I have a lot of JSON files (gzipped) inside a folder structure with YEAR/MONTH/DAY/HOUR on AWS S3.
Examples of file paths:
And I created a date variable to make my searches easier, like so:
SELECT TO_DATE(CONCAT(dir0,'-',dir1,'-',dir2), 'YYYY-MM-DD') created_at_day_partition, *
And, in reflection, I market the
created_at_day_partition column to partition data.
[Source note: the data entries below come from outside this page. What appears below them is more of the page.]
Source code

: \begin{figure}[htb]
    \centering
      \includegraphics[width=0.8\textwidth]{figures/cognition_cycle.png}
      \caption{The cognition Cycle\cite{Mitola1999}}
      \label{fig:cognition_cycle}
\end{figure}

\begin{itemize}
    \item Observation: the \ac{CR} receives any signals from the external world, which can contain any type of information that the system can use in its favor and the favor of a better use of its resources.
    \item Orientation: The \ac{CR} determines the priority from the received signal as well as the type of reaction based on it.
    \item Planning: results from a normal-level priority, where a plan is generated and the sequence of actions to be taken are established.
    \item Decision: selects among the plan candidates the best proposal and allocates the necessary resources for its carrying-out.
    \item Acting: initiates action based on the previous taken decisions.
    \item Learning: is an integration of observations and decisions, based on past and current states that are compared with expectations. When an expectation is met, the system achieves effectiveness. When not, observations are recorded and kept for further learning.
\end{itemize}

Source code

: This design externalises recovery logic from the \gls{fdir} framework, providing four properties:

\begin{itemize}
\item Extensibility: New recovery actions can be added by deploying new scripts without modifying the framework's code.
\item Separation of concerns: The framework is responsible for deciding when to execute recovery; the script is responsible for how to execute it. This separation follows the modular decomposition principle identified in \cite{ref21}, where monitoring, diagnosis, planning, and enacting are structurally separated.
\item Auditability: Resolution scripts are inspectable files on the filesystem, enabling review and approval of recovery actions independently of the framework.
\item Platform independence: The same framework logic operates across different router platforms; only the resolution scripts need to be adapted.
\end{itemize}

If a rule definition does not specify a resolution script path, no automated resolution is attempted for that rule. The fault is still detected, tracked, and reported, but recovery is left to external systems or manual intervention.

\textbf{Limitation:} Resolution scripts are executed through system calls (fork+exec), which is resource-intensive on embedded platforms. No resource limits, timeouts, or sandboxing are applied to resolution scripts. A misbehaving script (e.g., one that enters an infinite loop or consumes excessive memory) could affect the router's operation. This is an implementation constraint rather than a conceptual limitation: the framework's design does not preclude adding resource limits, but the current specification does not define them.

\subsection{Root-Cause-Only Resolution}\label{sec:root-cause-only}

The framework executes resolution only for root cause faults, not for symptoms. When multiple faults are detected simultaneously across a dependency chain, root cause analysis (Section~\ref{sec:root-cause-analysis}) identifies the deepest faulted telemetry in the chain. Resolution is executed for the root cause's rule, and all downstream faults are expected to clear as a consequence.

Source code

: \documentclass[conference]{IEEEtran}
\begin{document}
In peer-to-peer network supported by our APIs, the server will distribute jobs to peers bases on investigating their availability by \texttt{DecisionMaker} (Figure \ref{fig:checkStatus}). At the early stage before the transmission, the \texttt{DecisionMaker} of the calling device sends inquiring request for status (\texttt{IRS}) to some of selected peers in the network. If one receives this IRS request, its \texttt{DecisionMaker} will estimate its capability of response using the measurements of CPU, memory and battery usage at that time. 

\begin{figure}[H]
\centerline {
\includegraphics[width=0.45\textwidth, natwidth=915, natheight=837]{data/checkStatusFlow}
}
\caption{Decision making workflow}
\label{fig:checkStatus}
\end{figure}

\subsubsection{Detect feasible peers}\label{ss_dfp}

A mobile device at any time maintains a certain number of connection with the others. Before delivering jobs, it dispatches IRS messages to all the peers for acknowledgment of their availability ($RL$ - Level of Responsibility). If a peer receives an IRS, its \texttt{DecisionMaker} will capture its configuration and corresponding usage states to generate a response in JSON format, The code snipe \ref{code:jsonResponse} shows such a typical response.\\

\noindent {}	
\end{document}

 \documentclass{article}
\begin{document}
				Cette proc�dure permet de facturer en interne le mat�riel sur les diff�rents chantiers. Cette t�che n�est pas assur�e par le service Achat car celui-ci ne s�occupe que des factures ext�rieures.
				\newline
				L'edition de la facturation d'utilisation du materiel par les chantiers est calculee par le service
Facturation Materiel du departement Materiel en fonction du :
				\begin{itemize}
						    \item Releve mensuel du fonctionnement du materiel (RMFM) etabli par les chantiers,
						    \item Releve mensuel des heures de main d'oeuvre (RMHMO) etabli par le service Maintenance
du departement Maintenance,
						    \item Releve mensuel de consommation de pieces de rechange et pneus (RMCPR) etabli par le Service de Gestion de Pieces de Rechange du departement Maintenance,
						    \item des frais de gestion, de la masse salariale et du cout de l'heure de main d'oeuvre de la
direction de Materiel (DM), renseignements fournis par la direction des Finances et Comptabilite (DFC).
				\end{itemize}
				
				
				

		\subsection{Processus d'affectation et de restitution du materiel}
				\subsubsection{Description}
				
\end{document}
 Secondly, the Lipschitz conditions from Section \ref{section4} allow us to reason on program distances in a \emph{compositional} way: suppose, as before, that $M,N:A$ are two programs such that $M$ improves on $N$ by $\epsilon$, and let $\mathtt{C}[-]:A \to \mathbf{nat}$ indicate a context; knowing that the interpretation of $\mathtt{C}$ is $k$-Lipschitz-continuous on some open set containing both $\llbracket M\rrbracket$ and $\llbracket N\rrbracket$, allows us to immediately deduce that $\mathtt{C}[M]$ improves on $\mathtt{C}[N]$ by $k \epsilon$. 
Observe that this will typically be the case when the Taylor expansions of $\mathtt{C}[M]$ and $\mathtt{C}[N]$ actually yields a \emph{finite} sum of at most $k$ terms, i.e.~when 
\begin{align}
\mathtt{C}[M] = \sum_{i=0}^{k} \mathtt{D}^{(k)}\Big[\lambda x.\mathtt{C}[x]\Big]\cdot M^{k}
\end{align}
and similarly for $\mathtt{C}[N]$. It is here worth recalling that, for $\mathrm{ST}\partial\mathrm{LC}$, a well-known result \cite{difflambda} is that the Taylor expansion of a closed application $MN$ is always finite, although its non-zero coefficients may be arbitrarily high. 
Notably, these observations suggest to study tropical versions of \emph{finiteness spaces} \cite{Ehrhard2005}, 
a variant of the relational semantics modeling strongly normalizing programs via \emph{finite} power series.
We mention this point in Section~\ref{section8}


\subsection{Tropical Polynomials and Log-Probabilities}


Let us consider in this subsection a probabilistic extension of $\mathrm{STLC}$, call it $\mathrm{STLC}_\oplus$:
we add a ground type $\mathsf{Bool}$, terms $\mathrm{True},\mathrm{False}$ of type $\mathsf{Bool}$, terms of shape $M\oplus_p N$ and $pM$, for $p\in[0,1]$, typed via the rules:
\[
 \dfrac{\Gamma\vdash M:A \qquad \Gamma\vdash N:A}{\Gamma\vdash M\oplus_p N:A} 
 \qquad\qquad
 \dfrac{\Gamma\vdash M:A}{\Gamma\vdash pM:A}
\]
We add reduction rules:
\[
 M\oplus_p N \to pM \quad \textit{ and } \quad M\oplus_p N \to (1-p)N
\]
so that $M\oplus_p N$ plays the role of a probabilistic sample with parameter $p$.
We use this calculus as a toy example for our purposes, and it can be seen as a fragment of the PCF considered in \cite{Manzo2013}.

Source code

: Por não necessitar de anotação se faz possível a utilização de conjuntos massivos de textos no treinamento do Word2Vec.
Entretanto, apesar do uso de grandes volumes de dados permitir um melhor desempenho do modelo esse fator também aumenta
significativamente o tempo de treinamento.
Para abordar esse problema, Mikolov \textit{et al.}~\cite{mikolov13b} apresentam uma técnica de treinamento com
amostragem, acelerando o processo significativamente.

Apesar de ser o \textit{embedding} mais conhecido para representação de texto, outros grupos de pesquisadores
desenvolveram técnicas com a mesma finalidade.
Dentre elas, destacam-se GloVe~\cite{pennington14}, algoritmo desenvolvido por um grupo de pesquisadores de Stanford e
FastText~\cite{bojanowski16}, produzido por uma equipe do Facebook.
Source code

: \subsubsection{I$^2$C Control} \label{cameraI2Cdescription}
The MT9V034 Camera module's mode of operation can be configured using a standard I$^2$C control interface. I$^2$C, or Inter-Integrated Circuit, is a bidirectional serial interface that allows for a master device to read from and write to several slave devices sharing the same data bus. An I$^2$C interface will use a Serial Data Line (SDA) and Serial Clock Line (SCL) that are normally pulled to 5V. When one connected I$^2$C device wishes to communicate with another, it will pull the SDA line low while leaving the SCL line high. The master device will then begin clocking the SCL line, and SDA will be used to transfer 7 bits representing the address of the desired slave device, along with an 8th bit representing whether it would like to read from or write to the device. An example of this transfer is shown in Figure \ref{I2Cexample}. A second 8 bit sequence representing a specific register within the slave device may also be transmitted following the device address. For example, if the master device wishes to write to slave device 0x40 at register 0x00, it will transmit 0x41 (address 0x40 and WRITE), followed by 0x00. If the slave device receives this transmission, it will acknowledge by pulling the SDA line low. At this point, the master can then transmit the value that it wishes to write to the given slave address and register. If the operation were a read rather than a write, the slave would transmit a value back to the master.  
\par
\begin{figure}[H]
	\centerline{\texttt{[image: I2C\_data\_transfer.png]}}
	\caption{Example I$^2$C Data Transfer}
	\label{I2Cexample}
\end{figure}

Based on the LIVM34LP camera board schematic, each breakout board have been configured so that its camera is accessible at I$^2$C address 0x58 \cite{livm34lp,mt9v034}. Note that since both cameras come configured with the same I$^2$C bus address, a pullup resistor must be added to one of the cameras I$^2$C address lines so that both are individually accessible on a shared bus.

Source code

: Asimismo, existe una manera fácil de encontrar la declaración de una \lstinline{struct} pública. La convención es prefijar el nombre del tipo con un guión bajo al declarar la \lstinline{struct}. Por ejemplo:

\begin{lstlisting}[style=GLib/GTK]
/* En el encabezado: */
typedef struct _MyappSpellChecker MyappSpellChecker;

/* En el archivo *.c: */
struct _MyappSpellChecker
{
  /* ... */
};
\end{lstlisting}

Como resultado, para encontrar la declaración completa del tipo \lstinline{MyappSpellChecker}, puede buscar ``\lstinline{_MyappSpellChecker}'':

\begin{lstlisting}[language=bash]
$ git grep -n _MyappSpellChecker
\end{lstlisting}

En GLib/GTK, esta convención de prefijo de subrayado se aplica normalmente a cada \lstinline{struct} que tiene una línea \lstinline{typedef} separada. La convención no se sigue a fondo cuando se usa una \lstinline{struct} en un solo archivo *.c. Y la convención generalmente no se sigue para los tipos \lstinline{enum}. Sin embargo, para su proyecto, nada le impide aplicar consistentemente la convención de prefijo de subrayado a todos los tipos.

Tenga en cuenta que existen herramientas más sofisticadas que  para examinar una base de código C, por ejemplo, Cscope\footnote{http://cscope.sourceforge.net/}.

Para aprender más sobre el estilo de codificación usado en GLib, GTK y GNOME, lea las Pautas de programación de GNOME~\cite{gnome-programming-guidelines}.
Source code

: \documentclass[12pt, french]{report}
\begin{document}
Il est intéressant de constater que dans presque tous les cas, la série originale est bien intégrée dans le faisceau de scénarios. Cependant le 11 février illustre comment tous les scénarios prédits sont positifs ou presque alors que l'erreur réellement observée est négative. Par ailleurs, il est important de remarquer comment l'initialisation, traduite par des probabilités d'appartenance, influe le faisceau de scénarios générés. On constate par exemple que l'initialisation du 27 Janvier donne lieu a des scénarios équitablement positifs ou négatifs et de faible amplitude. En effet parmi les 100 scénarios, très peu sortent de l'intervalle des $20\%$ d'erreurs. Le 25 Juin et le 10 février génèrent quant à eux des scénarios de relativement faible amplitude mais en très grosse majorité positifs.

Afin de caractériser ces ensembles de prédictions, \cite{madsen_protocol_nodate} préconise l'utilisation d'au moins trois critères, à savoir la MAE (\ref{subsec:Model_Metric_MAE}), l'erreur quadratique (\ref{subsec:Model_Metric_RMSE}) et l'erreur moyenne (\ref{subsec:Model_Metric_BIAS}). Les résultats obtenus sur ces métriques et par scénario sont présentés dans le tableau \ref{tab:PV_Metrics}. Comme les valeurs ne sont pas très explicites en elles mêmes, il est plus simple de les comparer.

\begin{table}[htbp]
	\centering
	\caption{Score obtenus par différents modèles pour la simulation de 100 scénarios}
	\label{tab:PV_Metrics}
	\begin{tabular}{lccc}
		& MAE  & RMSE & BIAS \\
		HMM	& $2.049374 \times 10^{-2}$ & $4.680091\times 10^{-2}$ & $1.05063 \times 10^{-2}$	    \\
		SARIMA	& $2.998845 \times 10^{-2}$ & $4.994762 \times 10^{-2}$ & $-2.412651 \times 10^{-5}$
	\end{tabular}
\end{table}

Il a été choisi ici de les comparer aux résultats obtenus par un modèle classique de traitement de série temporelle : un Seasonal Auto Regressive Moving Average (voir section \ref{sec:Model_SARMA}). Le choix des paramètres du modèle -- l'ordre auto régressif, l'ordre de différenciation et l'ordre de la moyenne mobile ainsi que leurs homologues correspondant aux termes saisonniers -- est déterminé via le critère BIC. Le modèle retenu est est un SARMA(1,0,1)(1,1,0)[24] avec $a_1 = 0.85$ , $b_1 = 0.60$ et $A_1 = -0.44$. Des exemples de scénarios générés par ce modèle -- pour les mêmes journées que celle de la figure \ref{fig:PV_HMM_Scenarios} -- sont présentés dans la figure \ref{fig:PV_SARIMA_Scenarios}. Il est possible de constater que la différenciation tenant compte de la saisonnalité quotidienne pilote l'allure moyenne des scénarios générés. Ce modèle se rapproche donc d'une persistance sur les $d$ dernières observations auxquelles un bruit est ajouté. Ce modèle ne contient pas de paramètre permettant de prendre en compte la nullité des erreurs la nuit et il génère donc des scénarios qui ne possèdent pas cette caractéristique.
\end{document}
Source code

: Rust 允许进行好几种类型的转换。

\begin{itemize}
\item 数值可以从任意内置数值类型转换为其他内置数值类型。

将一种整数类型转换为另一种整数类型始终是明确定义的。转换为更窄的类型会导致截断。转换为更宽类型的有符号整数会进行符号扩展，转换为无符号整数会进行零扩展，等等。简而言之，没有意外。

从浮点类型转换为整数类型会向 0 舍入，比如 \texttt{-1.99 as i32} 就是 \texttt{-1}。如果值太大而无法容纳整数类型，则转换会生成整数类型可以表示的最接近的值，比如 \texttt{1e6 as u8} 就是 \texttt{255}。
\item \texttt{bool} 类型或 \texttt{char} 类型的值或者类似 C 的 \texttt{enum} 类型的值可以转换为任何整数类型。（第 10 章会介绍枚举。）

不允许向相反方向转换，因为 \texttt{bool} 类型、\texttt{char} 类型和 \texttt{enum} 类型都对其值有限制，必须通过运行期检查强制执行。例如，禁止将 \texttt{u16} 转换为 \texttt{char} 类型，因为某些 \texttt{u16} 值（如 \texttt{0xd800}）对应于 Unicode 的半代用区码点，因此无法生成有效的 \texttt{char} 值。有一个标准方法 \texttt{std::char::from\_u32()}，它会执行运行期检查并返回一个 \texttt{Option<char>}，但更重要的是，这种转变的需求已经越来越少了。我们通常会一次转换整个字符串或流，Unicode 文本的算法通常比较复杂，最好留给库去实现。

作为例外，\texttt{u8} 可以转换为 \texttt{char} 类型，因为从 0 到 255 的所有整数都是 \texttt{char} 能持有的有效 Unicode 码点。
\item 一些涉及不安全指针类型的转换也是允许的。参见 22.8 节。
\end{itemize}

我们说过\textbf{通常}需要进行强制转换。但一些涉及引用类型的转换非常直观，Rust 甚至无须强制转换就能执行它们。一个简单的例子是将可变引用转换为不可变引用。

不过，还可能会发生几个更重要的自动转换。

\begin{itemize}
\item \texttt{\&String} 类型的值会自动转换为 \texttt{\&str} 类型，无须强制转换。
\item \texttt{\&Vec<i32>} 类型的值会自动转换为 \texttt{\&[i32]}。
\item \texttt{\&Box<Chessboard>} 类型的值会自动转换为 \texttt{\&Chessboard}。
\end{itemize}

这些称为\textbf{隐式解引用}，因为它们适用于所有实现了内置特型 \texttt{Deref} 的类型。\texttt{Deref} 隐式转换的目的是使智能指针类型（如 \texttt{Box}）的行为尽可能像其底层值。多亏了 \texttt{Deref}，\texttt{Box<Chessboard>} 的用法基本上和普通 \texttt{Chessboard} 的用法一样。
Is the technique I used a good or bad approach to take advantage of searches on my folder structure?
Or shoud I use the
dir0, dir1, dir2 columns explicitidly on my queries instead of searching over
@almirb Do your queries typically query on a particular date? Would you be able to send the refresh reflection and query that runds on the VDS profiles?
If your queries are accelerated by the reflection, it does not matter how files are stored originally, they would only be scanned during reflection refresh.
If your queries explicitly use
created_at_day_partition column, then partitioning reflection by this column may improve performance, but not necessarily. Under the hood reflection is nothing else other than an Iceberg table, and even without explicit partitioning Dremio could be pretty efficient by breaking the data into smaller files and using metadata to prune unneeded files during query execution. It worth trying various partitioning strategies with real queries and seeing performance impact.